Wednesday, June 29, 2011

From the Bishops of New York to Catholics

A Message to Catholic New Yorkers

From the Bishops of New York State

 The Catholic Bishops of New York State
           June 24, 2011    
Feast of the Birthday of St. John the Baptist
While our culture seems to have lost a basic understanding of marriage, we Catholics must not. We must be models of what is good, holy and sacred about authentic sacramental marriage. Let this moment where marriage is being attacked from without become a moment of renewal from within – in our Church, in our communities and in our families – where marriage is indelibly marked by fidelity, sacrifice and the mutual love of husband and wife leading to children.
The Church does not seek to be at odds with the society and culture. The Church welcomes the opportunity to be part of the public dialogue and listens respectfully to all positions. But the Church cannot do otherwise than stand against the claims of any culture and any society that attempts to define a relationship into being what it is not. To that extent we members of the Catholic Church are called to be in opposition to the prevailing culture. And sadly we are called to do so again. We know well that marriage always has been, is now and always will be the life-long, life-giving union of one man and one woman. No act of government can change that reality. With respect for the dignity of every person, we proclaim this truth and we will be faithful to its meaning and to its observance in all that we say and do.
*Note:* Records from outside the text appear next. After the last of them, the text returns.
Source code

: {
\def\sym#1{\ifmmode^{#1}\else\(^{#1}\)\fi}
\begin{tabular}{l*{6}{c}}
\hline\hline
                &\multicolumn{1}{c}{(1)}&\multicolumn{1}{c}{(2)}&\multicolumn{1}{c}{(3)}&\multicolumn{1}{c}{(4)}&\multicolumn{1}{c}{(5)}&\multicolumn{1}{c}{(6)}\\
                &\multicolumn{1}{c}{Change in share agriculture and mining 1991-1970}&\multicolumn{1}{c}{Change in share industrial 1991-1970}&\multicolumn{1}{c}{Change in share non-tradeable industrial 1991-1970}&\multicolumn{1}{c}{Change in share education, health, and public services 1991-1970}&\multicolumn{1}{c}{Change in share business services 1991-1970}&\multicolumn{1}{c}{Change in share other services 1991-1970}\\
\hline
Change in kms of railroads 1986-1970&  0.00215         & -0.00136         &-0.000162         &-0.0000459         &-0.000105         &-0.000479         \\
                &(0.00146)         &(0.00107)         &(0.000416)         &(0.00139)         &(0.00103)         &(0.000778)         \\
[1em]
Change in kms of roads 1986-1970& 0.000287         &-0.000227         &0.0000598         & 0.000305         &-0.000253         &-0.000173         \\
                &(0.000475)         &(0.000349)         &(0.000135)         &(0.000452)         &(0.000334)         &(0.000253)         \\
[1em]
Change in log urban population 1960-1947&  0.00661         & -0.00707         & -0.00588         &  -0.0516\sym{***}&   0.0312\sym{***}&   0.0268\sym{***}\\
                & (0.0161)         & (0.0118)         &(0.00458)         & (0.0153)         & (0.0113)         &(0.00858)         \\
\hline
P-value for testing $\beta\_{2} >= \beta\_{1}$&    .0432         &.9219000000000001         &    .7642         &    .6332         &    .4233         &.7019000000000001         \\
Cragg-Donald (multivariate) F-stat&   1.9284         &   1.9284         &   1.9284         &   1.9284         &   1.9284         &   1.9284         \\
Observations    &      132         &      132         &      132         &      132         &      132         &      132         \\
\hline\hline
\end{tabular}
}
I agree. The Church, among other traditional religious groups, has done yeoman's work in trying to defend marriage. As the Bishops rightfully note, this is not about gays,  who deserve our love and respect, but this is about protecting marriage and the family, which is the fundamental unit of human life.

My only question is this: why are Catholic politicians who vote for gay marriage (or abortion) apparently still in communion with the Church? 


  1. Dr. Egnor,

    I never understood this "defending marriage" business:

    Why does allowing two men or two women to form a civil marriage union harm my heterosexual marriage? I've never understood why granting civil marriage rights to same-sex couples allegedly harms my rights. This sounds like a bogus argument to me.
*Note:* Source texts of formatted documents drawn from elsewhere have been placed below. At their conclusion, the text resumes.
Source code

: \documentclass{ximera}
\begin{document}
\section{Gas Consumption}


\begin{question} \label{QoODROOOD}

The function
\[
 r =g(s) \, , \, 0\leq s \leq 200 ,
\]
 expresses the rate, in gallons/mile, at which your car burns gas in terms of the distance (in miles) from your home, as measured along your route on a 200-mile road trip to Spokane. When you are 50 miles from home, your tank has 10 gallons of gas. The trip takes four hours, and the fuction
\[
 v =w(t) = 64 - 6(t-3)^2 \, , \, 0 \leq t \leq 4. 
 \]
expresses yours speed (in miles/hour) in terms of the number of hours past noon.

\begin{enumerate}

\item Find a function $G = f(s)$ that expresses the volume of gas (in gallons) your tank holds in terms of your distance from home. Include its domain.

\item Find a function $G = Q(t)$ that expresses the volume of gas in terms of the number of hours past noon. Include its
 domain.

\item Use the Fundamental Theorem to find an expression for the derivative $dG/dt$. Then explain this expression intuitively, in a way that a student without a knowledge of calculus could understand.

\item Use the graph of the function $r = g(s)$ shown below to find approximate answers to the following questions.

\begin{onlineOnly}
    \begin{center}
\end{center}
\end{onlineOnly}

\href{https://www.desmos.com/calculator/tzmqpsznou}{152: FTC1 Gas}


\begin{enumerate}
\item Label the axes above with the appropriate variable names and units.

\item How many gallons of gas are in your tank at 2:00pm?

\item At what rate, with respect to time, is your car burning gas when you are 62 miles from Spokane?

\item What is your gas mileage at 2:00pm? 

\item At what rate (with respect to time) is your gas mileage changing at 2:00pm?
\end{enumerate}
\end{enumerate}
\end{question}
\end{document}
    I think the Catholic church should be free to define the religious institution of Catholic Marriage. I think that should include their own criteria of eligibility, ritual... whatever they want. Catholic marriage is theirs to define.

    On the other hand, I do not see why the opinion of certain catholic bishops should be binding on non-Catholics. I do not see why the state government should side with one religious group over another when determining which couples are eligible to form a civil marriage.

    Explain please!

  2. Salim,
    The definition of marriage is a cultural one, based on ancient religious principles. These cultural definitions are based on centuries of practical application of those moral principles within that culture.
    It is a foundational principle. a corner stone, if you will. This is the central objection of conservative minded people like myself. I, personally, do not object to some formalized /legal union - but to redefine a central cultural concept to appease a voluntary minority is counter to reason.
    Further with regards to Catholics (and many other religious groups) being afforded their own definitions: I could not disagree more.
    The LEGAL definition comes to define ALL subject(ive) ones.
    Take the UK, or my country Canada for example. Now that Gay marriage is legal, there is a tsunami of litigation to FORCE Churches to allow Gay Marriages on their property, to indoctrinate their children about 'alternate lifestyles', and the threat of being branded 'homophobic' if you stand against such unions and privileges. This is not theory, or conjecture it is happening.
    Also, I feel the gay lobby is being manipulated by LARGER lobbies, namely polygamists - many of whom are EXTREMELY bigoted when it comes to homosexuals. Further why should gays WANT it to be called marriage? Would a Jew ask his Bar Mitzvah be called confirmation or first communion? Not only would it open the definition of those holy rites to broad interpretation (and hence political manipulation), but it would also demean and dissolve the uniqueness of his own position. Marriage is about love, union, and childbearing - between a man and a woman. It has been so in the West since before the sack of Pagan Rome. I am suspect of any leader who attempts to USE such ideas and groups (lobbies) in such a deconstructionism manner.